The paper is authored by economist Catherine McBride, retired engineer and consultant David Turver and public relations consultant Brian Monteith.  It demonstrates how the Government’s Net Zero policies are destroying the foundations of the UK economy and provides recommendations on how Net Zero could be reversed.

Because this paper is important in revealing some home truths, we are reproducing it in a series of articles, more manageable chunks if you will, so that, hopefully, more will read it, or at least read part of it.  We have made some minor edits for readability purposes.  For those who choose to read the paper in one sitting, you can do so HERE.


Chapter 4: Gas use in electricity, heating, chemicals and fertilisers

By Great British Business Council, 1 April 2026

Introduction

In 2004, UK gas production was equal to UK consumption; by 2024, UK gas production had fallen to about half of UK consumption, even though UK consumption had fallen by 40% over the same period. The biggest falls in consumption have been in industrial consumption and electricity generation, both now about half their 2004 levels. Surprisingly, UK imports account for about two-thirds of UK consumption because the UK acts as a land bridge for Norwegian gas and US LNG to reach Belgium, Ireland and the Netherlands via UK pipelines.

In 2024, the UK consumed 683,947 GWh of methane, of which

  • 37% was used for domestic heating,
  • 26% for electricity generation,
  • 12% for industrial uses,
  • 11% in other energy industries, and
  • 13% for services.

In 2024, UK domestic methane production was 343,858 GWh, of which 118,427 GWh was exported and 453,301 GWh was imported.

Line chart: UK methane trends 1970–2024 for production (blue), imports (orange), exports (gray), and total consumption (yellow).
Figure 18 UK Methane production consumption and trade
Stacked bar chart of UK methane consumption by sector from 1970 to 2024, showing domestic and electricity generation as the largest contributors, peaking around 2000 and then declining.
Figure 19 UK Methane consumption by type

Electricity production

In 2025, 31% of UK electricity production came from gas. The UK also requires gas-fired electricity to be on standby to step in when wind generation drops, at night or on cloudy days. Since the UK fracking moratorium in November 2019, UK non-domestic average electricity costs, including the Climate Change Levy (“CCL”), have risen by 68%, from 13.96p/kWh to 23.47p/kWh, while the cost for small companies has increased by 133%. (Calculations from Q4 2019 to Q3 2025.) Average non-domestic gas prices, including CCL, have increased by 101%, from 2.49 p/kWh to 5.0 p/kWh. Very large gas users have experienced a 114% increase in costs. (Again, calculations are from Q4 2019 to Q3 2025.)

Domestic heating

Gas central heating remains the dominant heating system in UK homes, providing heating for 21.2 million UK households, approximately 86% of all homes. This proportion increases to 90% in urban areas.

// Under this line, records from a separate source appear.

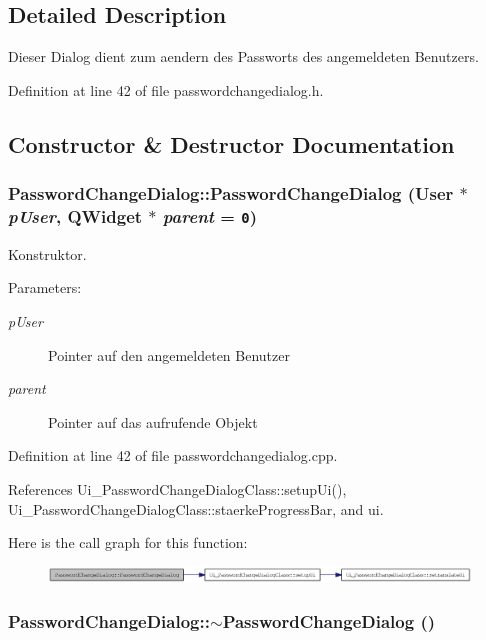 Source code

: \subsection{Detailed Description}
Dieser Dialog dient zum aendern des Passworts des angemeldeten Benutzers. 

Definition at line 42 of file passwordchangedialog.h.

\subsection{Constructor \& Destructor Documentation}
\hypertarget{class_password_change_dialog_4a3b2b3c08acbfb3163084c6ac80cbe4}{
\subsubsection[PasswordChangeDialog]{\setlength{\rightskip}{0pt plus 5cm}PasswordChangeDialog::PasswordChangeDialog ({\bf User} $\ast$ {\em pUser}, \/  QWidget $\ast$ {\em parent} = {\tt 0})}}
\label{class_password_change_dialog_4a3b2b3c08acbfb3163084c6ac80cbe4}


Konstruktor. 

\begin{Desc}
\item[Parameters:]
\begin{description}
\item[{\em pUser}]Pointer auf den angemeldeten Benutzer \item[{\em parent}]Pointer auf das aufrufende Objekt \end{description}
\end{Desc}


Definition at line 42 of file passwordchangedialog.cpp.

References Ui\_\-PasswordChangeDialogClass::setupUi(), Ui\_\-PasswordChangeDialogClass::staerkeProgressBar, and ui.

Here is the call graph for this function:\nopagebreak
\begin{figure}[H]
\begin{center}
\leavevmode
\includegraphics[width=381pt]{class_password_change_dialog_4a3b2b3c08acbfb3163084c6ac80cbe4_cgraph}
\end{center}
\end{figure}
\hypertarget{class_password_change_dialog_fadac897a16f4963b110ffab35efc771}{
\subsubsection[$\sim$PasswordChangeDialog]{\setlength{\rightskip}{0pt plus 5cm}PasswordChangeDialog::$\sim$PasswordChangeDialog ()}}
\label{class_password_change_dialog_fadac897a16f4963b110ffab35efc771}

Fertilisers, ammonia and other gases

In 2025, the UK produces around 1.2–1.3 million tonnes of mineral fertilisers annually, with nitrogen-based products (ammonium nitrate, urea, NPK blends) accounting for most of it. Domestic production of phosphate and potash fertilisers has largely ceased, with the UK now reliant on imports. Domestic production made using imported ingredients now accounts for less than half of the UK fertiliser demand, with the remainder imported from the EU, North Africa and North America. Fertiliser production is gas-intensive, so fertiliser production has moved to regions with cheaper gas. UK ETS allowances, as well as strict nitrogen-emissions regulations, have made domestic fertiliser production less competitive with imported fertiliser.

Compared to 2000, UK fertiliser output has halved, and the product mix has shifted away from broad-spectrum fertilisers toward nitrogen-only and imported blends, driven by plant closures, energy costs, environmental regulation and global market restructuring.

Most fertilisers are made from ammonia (NH₃) produced from natural gas. It takes about 0.9 tonnes of natural gas (methane, CH4) to produce 1 tonne of ammonia. The process requires high temperatures (400–500°C) and pressures (>100 bar), typically generated by coal or gas combustion, although it can also be powered by electricity. Conventional production emits about 2–3 tonnes of CO₂ per tonne of nitrogen fertiliser, plus nitrous oxide (N₂O) emissions from nitric acid production, which can add another 0.2–2 tonnes of CO₂-Equivalent (CO2e) per tonne, depending on abatement technology.

UK ammonium nitrate and other nitrogen-based fertilisers are still produced at Billingham, Teesside, by CF Fertilisers UK, which is the only remaining large-scale fertiliser producer in the UK; however, they use imported ammonia. The Billingham plant was the UK’s largest producer of ammonia, ammonium nitrate and CO2. However, the ammonia plant at Billingham was permanently shut in September 2022 due to high gas prices and was not restarted. The company operates entirely on imported ammonia to produce ammonium nitrate and nitric acid. The plant also no longer runs a steam-methane reformer, so it has no use for UK natural gas.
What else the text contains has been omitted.